Please say how many lines in the entries below hold the string "kickback", with no other words.

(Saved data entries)

================================

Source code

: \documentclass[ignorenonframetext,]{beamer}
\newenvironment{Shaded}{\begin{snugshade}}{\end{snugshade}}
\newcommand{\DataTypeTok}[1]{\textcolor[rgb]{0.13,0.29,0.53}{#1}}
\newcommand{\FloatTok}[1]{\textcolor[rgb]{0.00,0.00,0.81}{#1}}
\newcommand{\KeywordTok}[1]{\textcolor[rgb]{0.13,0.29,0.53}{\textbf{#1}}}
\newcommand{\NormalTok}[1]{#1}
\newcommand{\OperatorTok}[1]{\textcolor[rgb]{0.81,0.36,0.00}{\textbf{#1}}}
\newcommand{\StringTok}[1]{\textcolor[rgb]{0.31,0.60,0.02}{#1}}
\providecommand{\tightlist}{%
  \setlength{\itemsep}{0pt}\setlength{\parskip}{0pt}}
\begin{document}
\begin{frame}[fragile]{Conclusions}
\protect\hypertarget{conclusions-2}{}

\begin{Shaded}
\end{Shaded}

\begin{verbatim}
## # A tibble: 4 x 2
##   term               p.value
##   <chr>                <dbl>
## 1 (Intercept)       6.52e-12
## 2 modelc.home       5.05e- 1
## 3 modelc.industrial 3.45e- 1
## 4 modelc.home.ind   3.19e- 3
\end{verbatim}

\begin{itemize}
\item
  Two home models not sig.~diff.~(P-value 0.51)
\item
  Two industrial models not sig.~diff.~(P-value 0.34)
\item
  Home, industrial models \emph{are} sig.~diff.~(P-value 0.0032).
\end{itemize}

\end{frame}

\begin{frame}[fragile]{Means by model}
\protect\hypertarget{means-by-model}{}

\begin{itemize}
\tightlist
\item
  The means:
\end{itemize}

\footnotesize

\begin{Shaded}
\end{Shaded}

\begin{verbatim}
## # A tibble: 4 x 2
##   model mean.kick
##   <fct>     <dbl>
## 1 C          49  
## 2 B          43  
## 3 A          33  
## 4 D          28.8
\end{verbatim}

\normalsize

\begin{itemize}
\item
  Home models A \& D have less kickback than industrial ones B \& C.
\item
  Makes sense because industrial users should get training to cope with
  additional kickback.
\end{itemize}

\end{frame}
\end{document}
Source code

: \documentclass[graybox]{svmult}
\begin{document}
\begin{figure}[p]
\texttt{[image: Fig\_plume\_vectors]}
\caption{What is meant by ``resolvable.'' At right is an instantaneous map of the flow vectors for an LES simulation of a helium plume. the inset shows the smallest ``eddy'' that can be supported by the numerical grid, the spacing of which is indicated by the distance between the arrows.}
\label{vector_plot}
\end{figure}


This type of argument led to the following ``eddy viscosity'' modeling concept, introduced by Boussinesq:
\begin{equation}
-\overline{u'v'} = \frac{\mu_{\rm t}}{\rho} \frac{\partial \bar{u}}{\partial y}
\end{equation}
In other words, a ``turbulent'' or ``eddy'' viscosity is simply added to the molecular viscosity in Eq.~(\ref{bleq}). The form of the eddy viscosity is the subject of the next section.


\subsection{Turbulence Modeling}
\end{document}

================================

Solution to this exercise: 2